-------- Extracted material --------
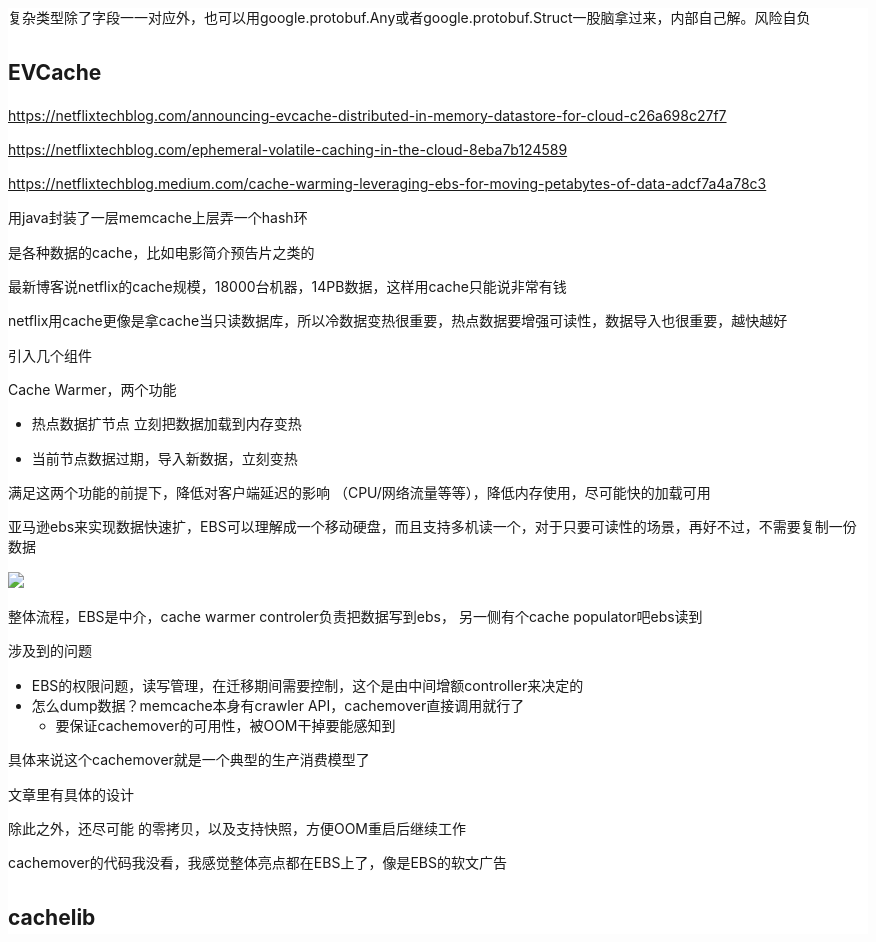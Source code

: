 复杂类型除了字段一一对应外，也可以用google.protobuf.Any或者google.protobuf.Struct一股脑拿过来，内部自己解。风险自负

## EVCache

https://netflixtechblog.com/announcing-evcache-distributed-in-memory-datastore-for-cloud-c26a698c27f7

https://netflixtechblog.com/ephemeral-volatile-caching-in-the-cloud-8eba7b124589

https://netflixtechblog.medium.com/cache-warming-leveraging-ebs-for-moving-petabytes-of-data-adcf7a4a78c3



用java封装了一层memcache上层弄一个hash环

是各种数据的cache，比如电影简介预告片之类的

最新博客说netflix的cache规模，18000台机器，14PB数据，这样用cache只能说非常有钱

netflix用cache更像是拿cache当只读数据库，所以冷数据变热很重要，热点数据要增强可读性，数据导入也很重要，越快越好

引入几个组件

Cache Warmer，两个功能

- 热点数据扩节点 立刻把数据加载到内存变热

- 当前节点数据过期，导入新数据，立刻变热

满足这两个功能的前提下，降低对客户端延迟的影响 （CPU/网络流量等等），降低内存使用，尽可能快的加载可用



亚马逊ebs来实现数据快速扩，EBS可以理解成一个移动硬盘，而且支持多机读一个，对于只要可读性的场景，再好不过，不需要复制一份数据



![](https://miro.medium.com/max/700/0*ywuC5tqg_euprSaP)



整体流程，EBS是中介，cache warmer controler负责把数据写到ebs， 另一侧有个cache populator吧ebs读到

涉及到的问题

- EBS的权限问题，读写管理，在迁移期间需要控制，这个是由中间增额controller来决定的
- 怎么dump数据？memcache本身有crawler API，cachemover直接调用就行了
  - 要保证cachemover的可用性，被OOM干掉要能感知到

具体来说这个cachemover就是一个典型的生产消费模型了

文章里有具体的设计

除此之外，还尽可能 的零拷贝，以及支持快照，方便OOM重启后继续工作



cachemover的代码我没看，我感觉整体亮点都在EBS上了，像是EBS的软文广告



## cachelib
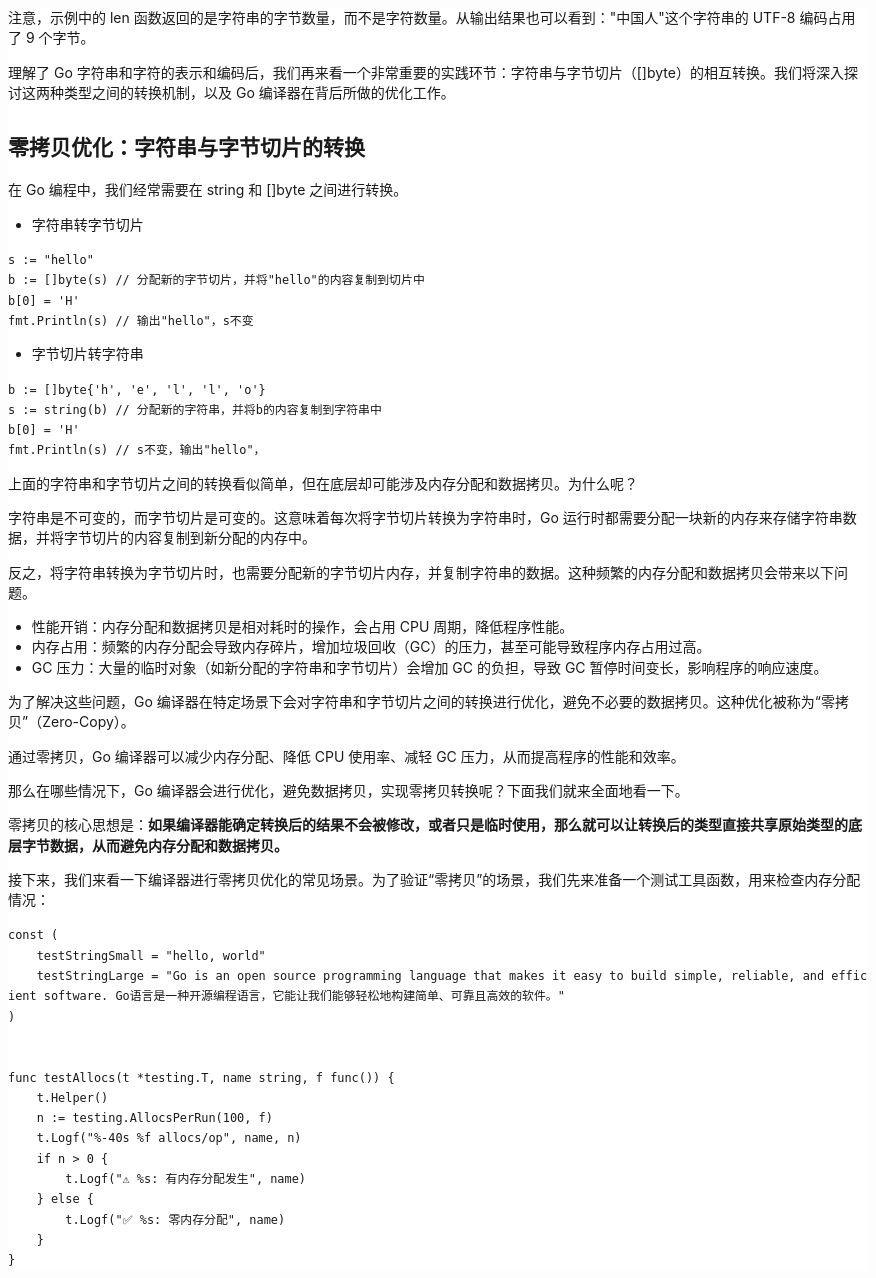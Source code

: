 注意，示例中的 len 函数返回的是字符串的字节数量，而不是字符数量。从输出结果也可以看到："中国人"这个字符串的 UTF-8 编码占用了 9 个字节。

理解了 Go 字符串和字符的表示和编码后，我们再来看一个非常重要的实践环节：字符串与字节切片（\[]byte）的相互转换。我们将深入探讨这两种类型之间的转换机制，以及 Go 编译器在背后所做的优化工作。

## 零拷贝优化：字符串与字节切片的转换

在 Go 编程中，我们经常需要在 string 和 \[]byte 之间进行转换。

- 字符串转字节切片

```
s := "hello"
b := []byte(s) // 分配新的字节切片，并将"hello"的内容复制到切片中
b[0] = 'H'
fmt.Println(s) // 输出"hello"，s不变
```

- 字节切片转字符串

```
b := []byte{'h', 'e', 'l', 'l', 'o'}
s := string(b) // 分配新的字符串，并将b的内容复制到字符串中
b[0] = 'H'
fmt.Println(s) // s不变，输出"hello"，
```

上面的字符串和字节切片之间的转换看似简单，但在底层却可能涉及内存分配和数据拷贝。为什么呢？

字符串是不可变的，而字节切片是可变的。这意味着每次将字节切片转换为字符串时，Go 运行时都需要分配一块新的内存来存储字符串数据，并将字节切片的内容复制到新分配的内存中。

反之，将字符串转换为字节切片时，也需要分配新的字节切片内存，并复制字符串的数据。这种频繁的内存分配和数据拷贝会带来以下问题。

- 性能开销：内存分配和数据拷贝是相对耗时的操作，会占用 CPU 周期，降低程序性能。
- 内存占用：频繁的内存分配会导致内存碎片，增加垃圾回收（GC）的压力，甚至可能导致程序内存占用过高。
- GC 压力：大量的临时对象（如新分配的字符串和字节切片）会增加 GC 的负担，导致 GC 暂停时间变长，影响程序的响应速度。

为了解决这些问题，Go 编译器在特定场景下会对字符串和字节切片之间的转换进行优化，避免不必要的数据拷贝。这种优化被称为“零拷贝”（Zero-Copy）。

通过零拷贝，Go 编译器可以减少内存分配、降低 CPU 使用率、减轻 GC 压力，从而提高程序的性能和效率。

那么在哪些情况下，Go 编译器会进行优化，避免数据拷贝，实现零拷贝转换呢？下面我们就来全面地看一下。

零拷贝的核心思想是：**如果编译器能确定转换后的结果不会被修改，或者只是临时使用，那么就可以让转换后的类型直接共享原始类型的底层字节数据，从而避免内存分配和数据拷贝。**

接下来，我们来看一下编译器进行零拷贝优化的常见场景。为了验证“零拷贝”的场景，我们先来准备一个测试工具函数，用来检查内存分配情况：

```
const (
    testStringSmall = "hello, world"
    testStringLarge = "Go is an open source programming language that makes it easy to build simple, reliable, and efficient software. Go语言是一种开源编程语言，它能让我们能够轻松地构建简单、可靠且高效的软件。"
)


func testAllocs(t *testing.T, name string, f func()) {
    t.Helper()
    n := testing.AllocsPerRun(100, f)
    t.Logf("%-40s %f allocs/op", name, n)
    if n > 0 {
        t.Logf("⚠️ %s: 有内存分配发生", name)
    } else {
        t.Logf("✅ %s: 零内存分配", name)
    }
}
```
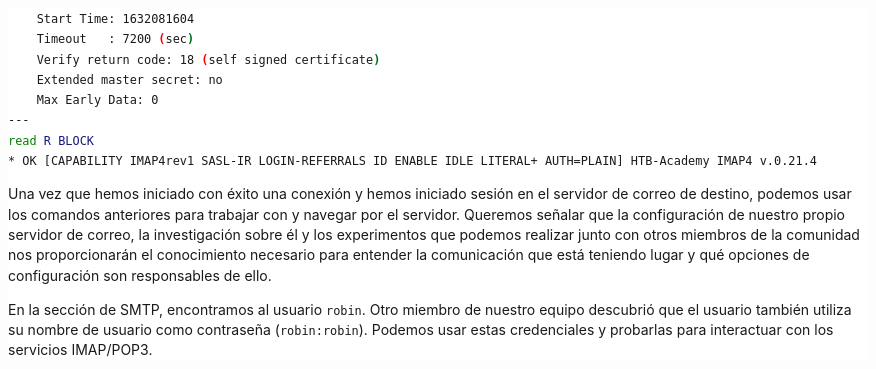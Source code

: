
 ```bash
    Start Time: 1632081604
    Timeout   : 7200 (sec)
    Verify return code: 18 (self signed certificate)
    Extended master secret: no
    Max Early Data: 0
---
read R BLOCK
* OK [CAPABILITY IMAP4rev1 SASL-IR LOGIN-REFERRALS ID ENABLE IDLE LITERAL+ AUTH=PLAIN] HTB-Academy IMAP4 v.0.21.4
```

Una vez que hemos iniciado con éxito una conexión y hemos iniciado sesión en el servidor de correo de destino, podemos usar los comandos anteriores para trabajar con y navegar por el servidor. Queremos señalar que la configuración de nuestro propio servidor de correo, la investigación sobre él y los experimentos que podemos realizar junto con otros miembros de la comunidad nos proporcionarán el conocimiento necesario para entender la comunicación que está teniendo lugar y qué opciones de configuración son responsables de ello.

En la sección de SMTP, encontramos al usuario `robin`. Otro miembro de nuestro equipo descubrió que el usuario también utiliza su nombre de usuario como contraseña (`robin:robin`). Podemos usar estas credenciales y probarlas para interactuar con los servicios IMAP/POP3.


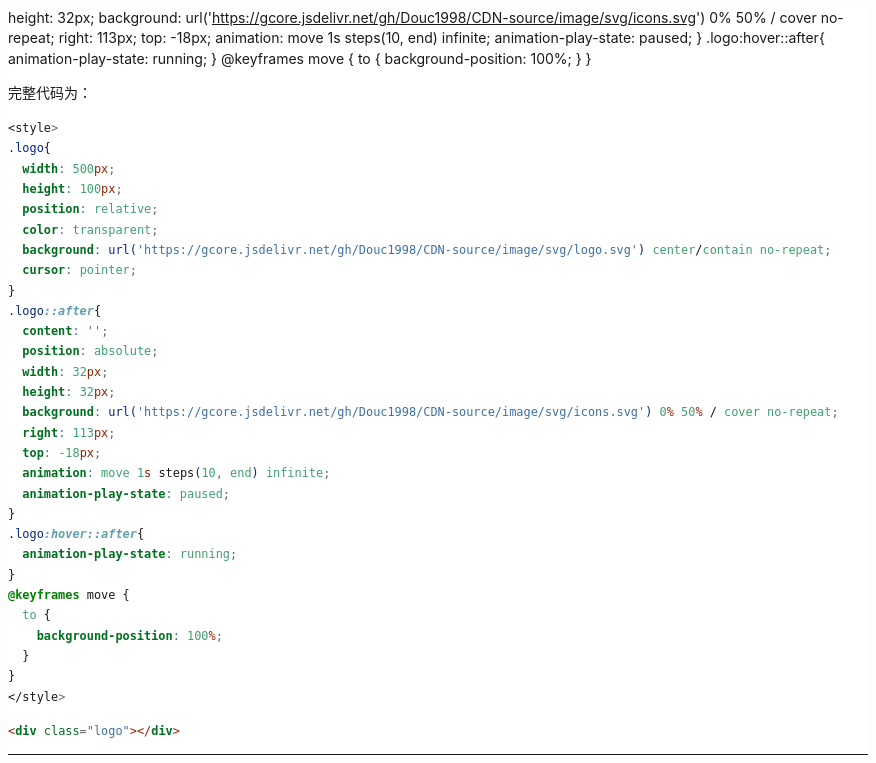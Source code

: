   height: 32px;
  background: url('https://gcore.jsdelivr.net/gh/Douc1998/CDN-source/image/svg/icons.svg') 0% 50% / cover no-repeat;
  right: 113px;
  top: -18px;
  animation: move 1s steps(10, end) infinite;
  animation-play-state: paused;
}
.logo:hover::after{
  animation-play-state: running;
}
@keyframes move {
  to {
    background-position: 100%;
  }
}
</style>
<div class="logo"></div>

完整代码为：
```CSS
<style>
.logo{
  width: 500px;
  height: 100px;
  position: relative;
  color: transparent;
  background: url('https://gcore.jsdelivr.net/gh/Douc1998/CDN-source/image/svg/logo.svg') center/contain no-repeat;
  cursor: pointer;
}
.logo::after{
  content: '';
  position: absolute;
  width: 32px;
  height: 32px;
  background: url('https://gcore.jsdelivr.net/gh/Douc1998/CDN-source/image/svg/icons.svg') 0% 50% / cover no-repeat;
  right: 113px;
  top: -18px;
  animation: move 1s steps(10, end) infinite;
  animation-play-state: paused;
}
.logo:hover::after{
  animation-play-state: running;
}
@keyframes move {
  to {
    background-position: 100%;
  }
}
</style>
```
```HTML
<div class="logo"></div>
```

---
--------
### Work item
Reproduce the data exactly, please, and omit its pictures.

### Exercise response
Source code

: 复杂类型除了字段一一对应外，也可以用google.protobuf.Any或者google.protobuf.Struct一股脑拿过来，内部自己解。风险自负

## EVCache

https://netflixtechblog.com/announcing-evcache-distributed-in-memory-datastore-for-cloud-c26a698c27f7

https://netflixtechblog.com/ephemeral-volatile-caching-in-the-cloud-8eba7b124589

https://netflixtechblog.medium.com/cache-warming-leveraging-ebs-for-moving-petabytes-of-data-adcf7a4a78c3



用java封装了一层memcache上层弄一个hash环

是各种数据的cache，比如电影简介预告片之类的

最新博客说netflix的cache规模，18000台机器，14PB数据，这样用cache只能说非常有钱

netflix用cache更像是拿cache当只读数据库，所以冷数据变热很重要，热点数据要增强可读性，数据导入也很重要，越快越好

引入几个组件

Cache Warmer，两个功能

- 热点数据扩节点 立刻把数据加载到内存变热

- 当前节点数据过期，导入新数据，立刻变热

满足这两个功能的前提下，降低对客户端延迟的影响 （CPU/网络流量等等），降低内存使用，尽可能快的加载可用



亚马逊ebs来实现数据快速扩，EBS可以理解成一个移动硬盘，而且支持多机读一个，对于只要可读性的场景，再好不过，不需要复制一份数据



![](https://miro.medium.com/max/700/0*ywuC5tqg_euprSaP)



整体流程，EBS是中介，cache warmer controler负责把数据写到ebs， 另一侧有个cache populator吧ebs读到

涉及到的问题

- EBS的权限问题，读写管理，在迁移期间需要控制，这个是由中间增额controller来决定的
- 怎么dump数据？memcache本身有crawler API，cachemover直接调用就行了
  - 要保证cachemover的可用性，被OOM干掉要能感知到

具体来说这个cachemover就是一个典型的生产消费模型了

文章里有具体的设计

除此之外，还尽可能 的零拷贝，以及支持快照，方便OOM重启后继续工作



cachemover的代码我没看，我感觉整体亮点都在EBS上了，像是EBS的软文广告



## cachelib
Source code

: 注意，示例中的 len 函数返回的是字符串的字节数量，而不是字符数量。从输出结果也可以看到："中国人"这个字符串的 UTF-8 编码占用了 9 个字节。

理解了 Go 字符串和字符的表示和编码后，我们再来看一个非常重要的实践环节：字符串与字节切片（\[]byte）的相互转换。我们将深入探讨这两种类型之间的转换机制，以及 Go 编译器在背后所做的优化工作。

## 零拷贝优化：字符串与字节切片的转换

在 Go 编程中，我们经常需要在 string 和 \[]byte 之间进行转换。

- 字符串转字节切片

```
s := "hello"
b := []byte(s) // 分配新的字节切片，并将"hello"的内容复制到切片中
b[0] = 'H'
fmt.Println(s) // 输出"hello"，s不变
```

- 字节切片转字符串

```
b := []byte{'h', 'e', 'l', 'l', 'o'}
s := string(b) // 分配新的字符串，并将b的内容复制到字符串中
b[0] = 'H'
fmt.Println(s) // s不变，输出"hello"，
```

上面的字符串和字节切片之间的转换看似简单，但在底层却可能涉及内存分配和数据拷贝。为什么呢？

字符串是不可变的，而字节切片是可变的。这意味着每次将字节切片转换为字符串时，Go 运行时都需要分配一块新的内存来存储字符串数据，并将字节切片的内容复制到新分配的内存中。

反之，将字符串转换为字节切片时，也需要分配新的字节切片内存，并复制字符串的数据。这种频繁的内存分配和数据拷贝会带来以下问题。

- 性能开销：内存分配和数据拷贝是相对耗时的操作，会占用 CPU 周期，降低程序性能。
- 内存占用：频繁的内存分配会导致内存碎片，增加垃圾回收（GC）的压力，甚至可能导致程序内存占用过高。
- GC 压力：大量的临时对象（如新分配的字符串和字节切片）会增加 GC 的负担，导致 GC 暂停时间变长，影响程序的响应速度。

为了解决这些问题，Go 编译器在特定场景下会对字符串和字节切片之间的转换进行优化，避免不必要的数据拷贝。这种优化被称为“零拷贝”（Zero-Copy）。

通过零拷贝，Go 编译器可以减少内存分配、降低 CPU 使用率、减轻 GC 压力，从而提高程序的性能和效率。

那么在哪些情况下，Go 编译器会进行优化，避免数据拷贝，实现零拷贝转换呢？下面我们就来全面地看一下。

零拷贝的核心思想是：**如果编译器能确定转换后的结果不会被修改，或者只是临时使用，那么就可以让转换后的类型直接共享原始类型的底层字节数据，从而避免内存分配和数据拷贝。**

接下来，我们来看一下编译器进行零拷贝优化的常见场景。为了验证“零拷贝”的场景，我们先来准备一个测试工具函数，用来检查内存分配情况：

```
const (
    testStringSmall = "hello, world"
    testStringLarge = "Go is an open source programming language that makes it easy to build simple, reliable, and efficient software. Go语言是一种开源编程语言，它能让我们能够轻松地构建简单、可靠且高效的软件。"
)


func testAllocs(t *testing.T, name string, f func()) {
    t.Helper()
    n := testing.AllocsPerRun(100, f)
    t.Logf("%-40s %f allocs/op", name, n)
    if n > 0 {
        t.Logf("⚠️ %s: 有内存分配发生", name)
    } else {
        t.Logf("✅ %s: 零内存分配", name)
    }
}
```
Source code

:
 ```bash
    Start Time: 1632081604
    Timeout   : 7200 (sec)
    Verify return code: 18 (self signed certificate)
    Extended master secret: no
    Max Early Data: 0
---
read R BLOCK
* OK [CAPABILITY IMAP4rev1 SASL-IR LOGIN-REFERRALS ID ENABLE IDLE LITERAL+ AUTH=PLAIN] HTB-Academy IMAP4 v.0.21.4
```

Una vez que hemos iniciado con éxito una conexión y hemos iniciado sesión en el servidor de correo de destino, podemos usar los comandos anteriores para trabajar con y navegar por el servidor. Queremos señalar que la configuración de nuestro propio servidor de correo, la investigación sobre él y los experimentos que podemos realizar junto con otros miembros de la comunidad nos proporcionarán el conocimiento necesario para entender la comunicación que está teniendo lugar y qué opciones de configuración son responsables de ello.

En la sección de SMTP, encontramos al usuario `robin`. Otro miembro de nuestro equipo descubrió que el usuario también utiliza su nombre de usuario como contraseña (`robin:robin`). Podemos usar estas credenciales y probarlas para interactuar con los servicios IMAP/POP3.


Source code

:   height: 32px;
  background: url('https://gcore.jsdelivr.net/gh/Douc1998/CDN-source/image/svg/icons.svg') 0% 50% / cover no-repeat;
  right: 113px;
  top: -18px;
  animation: move 1s steps(10, end) infinite;
  animation-play-state: paused;
}
.logo:hover::after{
  animation-play-state: running;
}
@keyframes move {
  to {
    background-position: 100%;
  }
}
</style>
<div class="logo"></div>

完整代码为：
```CSS
<style>
.logo{
  width: 500px;
  height: 100px;
  position: relative;
  color: transparent;
  background: url('https://gcore.jsdelivr.net/gh/Douc1998/CDN-source/image/svg/logo.svg') center/contain no-repeat;
  cursor: pointer;
}
.logo::after{
  content: '';
  position: absolute;
  width: 32px;
  height: 32px;
  background: url('https://gcore.jsdelivr.net/gh/Douc1998/CDN-source/image/svg/icons.svg') 0% 50% / cover no-repeat;
  right: 113px;
  top: -18px;
  animation: move 1s steps(10, end) infinite;
  animation-play-state: paused;
}
.logo:hover::after{
  animation-play-state: running;
}
@keyframes move {
  to {
    background-position: 100%;
  }
}
</style>
```
```HTML
<div class="logo"></div>
```

---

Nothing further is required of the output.